#### Problem to work on:
When the line containing "使用编辑器打开项目会看到" appears in the entries below, begin printing there and stop after the line containing "[图片上传中...(image-c4cd89-1606632826453-9)]"; print each of those lines exactly and no other line.

Saved data entries
-------

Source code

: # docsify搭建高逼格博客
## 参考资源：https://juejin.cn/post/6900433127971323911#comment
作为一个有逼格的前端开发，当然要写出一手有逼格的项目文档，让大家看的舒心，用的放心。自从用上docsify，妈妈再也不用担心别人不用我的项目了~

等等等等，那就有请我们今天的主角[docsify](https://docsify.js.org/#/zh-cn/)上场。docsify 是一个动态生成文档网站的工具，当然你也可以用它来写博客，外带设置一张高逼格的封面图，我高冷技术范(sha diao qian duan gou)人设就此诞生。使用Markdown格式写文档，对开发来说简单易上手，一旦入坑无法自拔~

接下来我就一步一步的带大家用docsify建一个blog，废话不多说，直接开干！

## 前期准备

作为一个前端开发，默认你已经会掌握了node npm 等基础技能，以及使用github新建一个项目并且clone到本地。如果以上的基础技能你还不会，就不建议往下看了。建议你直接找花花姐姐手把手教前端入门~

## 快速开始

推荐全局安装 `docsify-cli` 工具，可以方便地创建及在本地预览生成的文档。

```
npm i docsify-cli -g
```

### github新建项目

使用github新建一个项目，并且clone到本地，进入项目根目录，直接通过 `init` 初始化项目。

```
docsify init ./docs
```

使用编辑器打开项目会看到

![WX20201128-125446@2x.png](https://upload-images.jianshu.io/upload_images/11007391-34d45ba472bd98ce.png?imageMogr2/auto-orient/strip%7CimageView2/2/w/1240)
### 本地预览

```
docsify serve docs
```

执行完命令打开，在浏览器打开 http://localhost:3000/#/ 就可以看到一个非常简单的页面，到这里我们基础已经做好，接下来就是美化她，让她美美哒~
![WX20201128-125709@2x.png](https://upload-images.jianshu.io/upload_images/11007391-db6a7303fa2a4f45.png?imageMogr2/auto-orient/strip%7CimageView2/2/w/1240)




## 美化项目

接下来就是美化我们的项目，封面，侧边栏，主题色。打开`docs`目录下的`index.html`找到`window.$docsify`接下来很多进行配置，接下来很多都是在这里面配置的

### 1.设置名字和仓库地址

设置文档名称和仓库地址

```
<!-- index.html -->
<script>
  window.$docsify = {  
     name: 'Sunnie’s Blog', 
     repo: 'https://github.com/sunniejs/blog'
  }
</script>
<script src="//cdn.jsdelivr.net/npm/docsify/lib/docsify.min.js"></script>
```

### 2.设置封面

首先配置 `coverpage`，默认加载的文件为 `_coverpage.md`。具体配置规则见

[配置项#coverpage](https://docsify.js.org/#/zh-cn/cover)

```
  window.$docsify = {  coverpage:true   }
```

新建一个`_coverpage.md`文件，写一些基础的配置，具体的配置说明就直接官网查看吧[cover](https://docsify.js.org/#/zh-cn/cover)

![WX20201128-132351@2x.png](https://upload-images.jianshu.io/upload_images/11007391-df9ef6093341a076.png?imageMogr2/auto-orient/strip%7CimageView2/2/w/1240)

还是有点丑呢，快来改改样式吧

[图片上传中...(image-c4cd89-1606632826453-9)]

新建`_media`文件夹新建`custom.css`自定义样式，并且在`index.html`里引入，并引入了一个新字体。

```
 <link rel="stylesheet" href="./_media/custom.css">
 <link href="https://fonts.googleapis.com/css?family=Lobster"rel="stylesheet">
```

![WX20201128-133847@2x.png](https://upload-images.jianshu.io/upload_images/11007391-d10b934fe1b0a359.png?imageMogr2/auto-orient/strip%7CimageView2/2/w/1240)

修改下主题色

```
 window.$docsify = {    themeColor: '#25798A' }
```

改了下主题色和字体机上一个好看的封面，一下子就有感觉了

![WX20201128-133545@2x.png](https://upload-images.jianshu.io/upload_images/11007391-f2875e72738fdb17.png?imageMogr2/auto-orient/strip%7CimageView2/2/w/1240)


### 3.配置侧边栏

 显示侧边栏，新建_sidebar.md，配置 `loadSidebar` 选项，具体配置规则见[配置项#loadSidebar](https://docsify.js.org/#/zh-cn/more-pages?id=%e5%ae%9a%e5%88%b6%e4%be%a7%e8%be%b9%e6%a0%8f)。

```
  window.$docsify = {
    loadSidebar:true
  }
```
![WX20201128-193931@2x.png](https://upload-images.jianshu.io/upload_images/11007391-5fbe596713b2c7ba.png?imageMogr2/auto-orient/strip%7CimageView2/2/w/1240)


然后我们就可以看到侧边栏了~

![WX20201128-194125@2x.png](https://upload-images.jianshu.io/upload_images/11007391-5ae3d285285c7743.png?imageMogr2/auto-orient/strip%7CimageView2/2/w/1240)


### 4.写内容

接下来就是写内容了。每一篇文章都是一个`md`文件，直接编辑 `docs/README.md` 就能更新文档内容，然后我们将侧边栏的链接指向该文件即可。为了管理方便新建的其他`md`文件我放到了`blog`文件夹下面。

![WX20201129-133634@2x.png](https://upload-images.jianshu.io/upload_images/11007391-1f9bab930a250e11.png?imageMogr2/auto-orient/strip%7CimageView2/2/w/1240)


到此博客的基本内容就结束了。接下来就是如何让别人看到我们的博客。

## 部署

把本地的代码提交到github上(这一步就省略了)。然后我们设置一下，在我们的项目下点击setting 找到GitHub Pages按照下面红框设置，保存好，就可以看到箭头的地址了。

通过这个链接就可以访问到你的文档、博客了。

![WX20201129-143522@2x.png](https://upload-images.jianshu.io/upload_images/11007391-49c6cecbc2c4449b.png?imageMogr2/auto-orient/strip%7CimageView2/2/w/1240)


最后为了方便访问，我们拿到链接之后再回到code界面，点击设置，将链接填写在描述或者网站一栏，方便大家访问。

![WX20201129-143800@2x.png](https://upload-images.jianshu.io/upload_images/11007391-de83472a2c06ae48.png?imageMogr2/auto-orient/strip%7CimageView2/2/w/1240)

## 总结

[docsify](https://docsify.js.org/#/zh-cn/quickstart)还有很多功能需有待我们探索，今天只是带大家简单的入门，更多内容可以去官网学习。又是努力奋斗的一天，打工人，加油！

-------

#### Exercise answer:
使用编辑器打开项目会看到

![WX20201128-125446@2x.png](https://upload-images.jianshu.io/upload_images/11007391-34d45ba472bd98ce.png?imageMogr2/auto-orient/strip%7CimageView2/2/w/1240)
### 本地预览

```
docsify serve docs
```

执行完命令打开，在浏览器打开 http://localhost:3000/#/ 就可以看到一个非常简单的页面，到这里我们基础已经做好，接下来就是美化她，让她美美哒~
![WX20201128-125709@2x.png](https://upload-images.jianshu.io/upload_images/11007391-db6a7303fa2a4f45.png?imageMogr2/auto-orient/strip%7CimageView2/2/w/1240)




## 美化项目

接下来就是美化我们的项目，封面，侧边栏，主题色。打开`docs`目录下的`index.html`找到`window.$docsify`接下来很多进行配置，接下来很多都是在这里面配置的

### 1.设置名字和仓库地址

设置文档名称和仓库地址

```
<!-- index.html -->
<script>
  window.$docsify = {  
     name: 'Sunnie’s Blog', 
     repo: 'https://github.com/sunniejs/blog'
  }
</script>
<script src="//cdn.jsdelivr.net/npm/docsify/lib/docsify.min.js"></script>
```

### 2.设置封面

首先配置 `coverpage`，默认加载的文件为 `_coverpage.md`。具体配置规则见

[配置项#coverpage](https://docsify.js.org/#/zh-cn/cover)

```
  window.$docsify = {  coverpage:true   }
```

新建一个`_coverpage.md`文件，写一些基础的配置，具体的配置说明就直接官网查看吧[cover](https://docsify.js.org/#/zh-cn/cover)

![WX20201128-132351@2x.png](https://upload-images.jianshu.io/upload_images/11007391-df9ef6093341a076.png?imageMogr2/auto-orient/strip%7CimageView2/2/w/1240)

还是有点丑呢，快来改改样式吧

[图片上传中...(image-c4cd89-1606632826453-9)]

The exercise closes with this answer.